Published in final edited form as: J Bioenerg Biomembr. 2009 Oct;41(5):441–446. doi: 10.1007/s10863-009-9241-7

Oxidatively modified, mitochondria-relevant brain proteins in subjects with Alzheimer disease and mild cognitive impairment

Rukhsana Sultana 1, D Allan Butterfield 2,
PMCID: PMC2920455  NIHMSID: NIHMS201319  PMID: 19777328

Abstract

Alzheimer disease (AD) is an age-related neurodegenerative disorder, characterized histopathologically by the presence of senile plaques (SP), neurofibrillary tangles and synapse loss in selected brain regions. Positron emission tomography (PET) studies of glucose metabolism revealed decreased energetics in brain of subjects with AD and arguably its earliest form, mild cognitive impairment (MCI), and this decrease correlated with brain structural studies using MRI. The main component of senile plaques is amyloid beta-peptide (Aβ), a 40–42 amino acid peptide that as oligomers is capable of inducing oxidative stress under both in vitro and in vivo conditions and is neurotoxic. In the mitochondria isolated from AD brain, Aβ oligomers that correlated with the reported increased oxidative stress markers in AD have been reported. The markers of oxidative stress have been localized in the brain regions of AD and MCI that show pathological hallmarks of this disease, suggesting the possible role of Aβ in the initiation of the free-radical mediated process and consequently to the build up oxidative stress and AD pathogenesis. Using redox proteomics our laboratory found a number of oxidatively modified brain proteins that are directly in or are associated with the mitochondrial proteome, consistent with a possible involvement of the mitochondrial targeted oxidatively modified proteins in AD progression or pathogenesis. The precise mechanistic link between mitochondrial oxidative damage and role of oligomeric Aβ has not been explicated. In this review, we discuss the role of the oxidation of mitochondria-relevant brain proteins to the pathogenesis and progression of AD.

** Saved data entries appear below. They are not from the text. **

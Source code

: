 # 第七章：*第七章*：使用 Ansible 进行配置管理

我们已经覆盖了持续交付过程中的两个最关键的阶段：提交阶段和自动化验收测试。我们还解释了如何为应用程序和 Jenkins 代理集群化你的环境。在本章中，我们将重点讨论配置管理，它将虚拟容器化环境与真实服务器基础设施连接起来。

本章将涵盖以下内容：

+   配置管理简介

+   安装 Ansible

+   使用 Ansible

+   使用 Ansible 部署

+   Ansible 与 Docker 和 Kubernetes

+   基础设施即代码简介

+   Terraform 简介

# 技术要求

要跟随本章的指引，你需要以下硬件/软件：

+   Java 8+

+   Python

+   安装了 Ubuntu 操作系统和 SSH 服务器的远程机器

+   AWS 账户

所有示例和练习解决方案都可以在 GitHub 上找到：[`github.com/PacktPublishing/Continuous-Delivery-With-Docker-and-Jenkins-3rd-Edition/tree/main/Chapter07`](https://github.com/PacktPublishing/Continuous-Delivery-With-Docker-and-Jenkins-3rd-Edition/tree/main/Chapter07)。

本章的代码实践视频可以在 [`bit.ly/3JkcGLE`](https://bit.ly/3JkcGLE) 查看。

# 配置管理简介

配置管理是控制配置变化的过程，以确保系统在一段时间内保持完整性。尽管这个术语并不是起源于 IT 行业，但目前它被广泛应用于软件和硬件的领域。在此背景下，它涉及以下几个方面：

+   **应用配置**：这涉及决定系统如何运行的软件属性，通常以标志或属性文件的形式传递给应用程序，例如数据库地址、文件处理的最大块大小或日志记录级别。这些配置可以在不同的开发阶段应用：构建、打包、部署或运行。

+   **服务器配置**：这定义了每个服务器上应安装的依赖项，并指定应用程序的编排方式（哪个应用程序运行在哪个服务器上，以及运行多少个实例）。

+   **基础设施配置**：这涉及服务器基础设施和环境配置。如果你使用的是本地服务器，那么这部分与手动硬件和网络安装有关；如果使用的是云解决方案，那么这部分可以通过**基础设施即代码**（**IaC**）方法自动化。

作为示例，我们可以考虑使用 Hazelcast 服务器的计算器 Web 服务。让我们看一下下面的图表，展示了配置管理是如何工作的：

Keywords: Oxidative stress, Alzheimer’s disease, Mitochondria, MCI

Introduction

Alzheimer’s disease (AD) is an age-related neurodegenerative disorder, characterized clinically by the impairment of cognitive functions and behavioral alterations (Katzman and Saitoh 1991; Salmon et al. 2002). AD is histopathologically characterized by the presence of senile plaques (SP), neurofibrillary tangles and synapse loss in selected brain regions that are responsible for learning, memory processing, and executive functioning. The main component of senile plaques is amyloid beta-peptide (Aβ), a 40–42 amino acid peptide that is derived by proteolytic cleavage of amyloid precursor protein (APP) by the action of beta- and gamma- secretases, and SP are extra cellular in localization (Zhang and Xu 2007).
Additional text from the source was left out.